## Given information

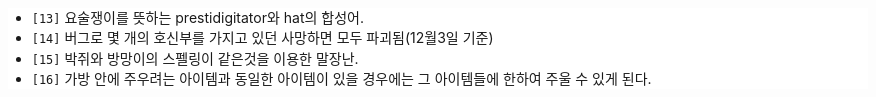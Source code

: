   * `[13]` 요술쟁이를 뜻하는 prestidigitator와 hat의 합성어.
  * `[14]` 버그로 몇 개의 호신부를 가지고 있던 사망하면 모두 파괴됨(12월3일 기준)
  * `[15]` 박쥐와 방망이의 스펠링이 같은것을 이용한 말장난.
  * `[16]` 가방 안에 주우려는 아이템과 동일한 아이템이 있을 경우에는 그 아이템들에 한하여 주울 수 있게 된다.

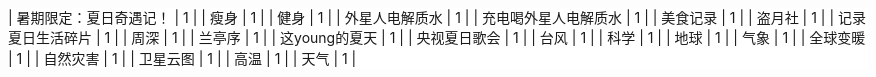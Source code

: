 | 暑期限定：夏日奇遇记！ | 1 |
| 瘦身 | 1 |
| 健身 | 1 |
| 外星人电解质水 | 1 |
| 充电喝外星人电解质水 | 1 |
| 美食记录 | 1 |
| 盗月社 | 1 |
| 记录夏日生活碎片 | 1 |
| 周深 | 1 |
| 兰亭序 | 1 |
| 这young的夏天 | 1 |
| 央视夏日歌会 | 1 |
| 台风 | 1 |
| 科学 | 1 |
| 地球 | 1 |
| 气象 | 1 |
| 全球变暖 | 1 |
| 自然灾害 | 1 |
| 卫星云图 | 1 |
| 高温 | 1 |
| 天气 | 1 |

---

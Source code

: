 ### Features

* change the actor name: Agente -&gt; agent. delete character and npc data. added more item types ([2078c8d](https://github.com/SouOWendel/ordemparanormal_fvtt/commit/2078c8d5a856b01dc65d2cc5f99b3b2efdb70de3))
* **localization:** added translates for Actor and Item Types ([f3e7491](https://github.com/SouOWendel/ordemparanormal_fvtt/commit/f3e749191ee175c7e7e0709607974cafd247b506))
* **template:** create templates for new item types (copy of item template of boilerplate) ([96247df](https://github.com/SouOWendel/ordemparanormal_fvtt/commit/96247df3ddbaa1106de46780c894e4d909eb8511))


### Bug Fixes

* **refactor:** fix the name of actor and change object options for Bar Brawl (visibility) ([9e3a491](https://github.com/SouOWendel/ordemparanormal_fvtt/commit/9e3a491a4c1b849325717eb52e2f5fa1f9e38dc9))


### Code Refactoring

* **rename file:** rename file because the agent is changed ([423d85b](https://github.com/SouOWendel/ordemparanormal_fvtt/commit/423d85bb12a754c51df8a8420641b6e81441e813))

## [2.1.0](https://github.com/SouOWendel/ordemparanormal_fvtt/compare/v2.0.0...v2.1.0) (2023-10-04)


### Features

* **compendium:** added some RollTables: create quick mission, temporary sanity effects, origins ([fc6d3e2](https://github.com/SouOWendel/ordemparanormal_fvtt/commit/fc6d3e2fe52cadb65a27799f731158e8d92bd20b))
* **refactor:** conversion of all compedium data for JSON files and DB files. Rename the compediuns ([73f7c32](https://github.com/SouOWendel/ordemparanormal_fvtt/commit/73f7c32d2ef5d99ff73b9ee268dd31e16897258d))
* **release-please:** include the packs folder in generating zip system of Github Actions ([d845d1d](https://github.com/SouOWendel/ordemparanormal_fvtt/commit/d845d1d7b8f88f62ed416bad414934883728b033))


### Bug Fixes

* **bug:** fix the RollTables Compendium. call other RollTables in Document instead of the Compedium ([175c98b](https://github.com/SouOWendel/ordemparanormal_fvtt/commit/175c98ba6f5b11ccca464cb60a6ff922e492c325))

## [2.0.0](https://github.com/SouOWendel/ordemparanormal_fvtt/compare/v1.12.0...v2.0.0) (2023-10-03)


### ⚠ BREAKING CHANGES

---

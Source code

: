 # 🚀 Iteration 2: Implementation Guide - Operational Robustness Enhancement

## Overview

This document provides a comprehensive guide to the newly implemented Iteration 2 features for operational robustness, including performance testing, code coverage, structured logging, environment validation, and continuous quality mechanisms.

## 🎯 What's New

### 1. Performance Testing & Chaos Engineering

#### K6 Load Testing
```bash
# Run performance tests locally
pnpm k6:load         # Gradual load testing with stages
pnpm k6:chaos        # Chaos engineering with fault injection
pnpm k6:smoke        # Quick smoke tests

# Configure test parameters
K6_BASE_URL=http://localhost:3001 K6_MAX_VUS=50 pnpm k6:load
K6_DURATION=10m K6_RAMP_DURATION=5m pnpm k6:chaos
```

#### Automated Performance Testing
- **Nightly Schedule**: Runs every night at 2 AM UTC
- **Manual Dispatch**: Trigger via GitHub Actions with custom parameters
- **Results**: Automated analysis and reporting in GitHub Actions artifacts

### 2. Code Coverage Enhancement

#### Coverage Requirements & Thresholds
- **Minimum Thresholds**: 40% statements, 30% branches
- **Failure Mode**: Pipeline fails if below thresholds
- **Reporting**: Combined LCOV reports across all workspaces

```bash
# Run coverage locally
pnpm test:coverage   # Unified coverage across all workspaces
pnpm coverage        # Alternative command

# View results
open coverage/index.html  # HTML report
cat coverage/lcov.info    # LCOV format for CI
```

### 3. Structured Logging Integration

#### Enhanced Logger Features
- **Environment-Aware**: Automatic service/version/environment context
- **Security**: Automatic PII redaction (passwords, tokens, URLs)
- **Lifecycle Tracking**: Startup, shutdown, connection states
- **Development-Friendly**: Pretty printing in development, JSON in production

## Task prompt
Everything starting at the line containing "This document provides" and ending at the line containing "- **Manual Dispatch**: Trigger" in the records above should be repeated exactly, and only that.

## Task result
This document provides a comprehensive guide to the newly implemented Iteration 2 features for operational robustness, including performance testing, code coverage, structured logging, environment validation, and continuous quality mechanisms.

## 🎯 What's New

### 1. Performance Testing & Chaos Engineering

#### K6 Load Testing
```bash
# Run performance tests locally
pnpm k6:load         # Gradual load testing with stages
pnpm k6:chaos        # Chaos engineering with fault injection
pnpm k6:smoke        # Quick smoke tests

# Configure test parameters
K6_BASE_URL=http://localhost:3001 K6_MAX_VUS=50 pnpm k6:load
K6_DURATION=10m K6_RAMP_DURATION=5m pnpm k6:chaos
```

#### Automated Performance Testing
- **Nightly Schedule**: Runs every night at 2 AM UTC
- **Manual Dispatch**: Trigger via GitHub Actions with custom parameters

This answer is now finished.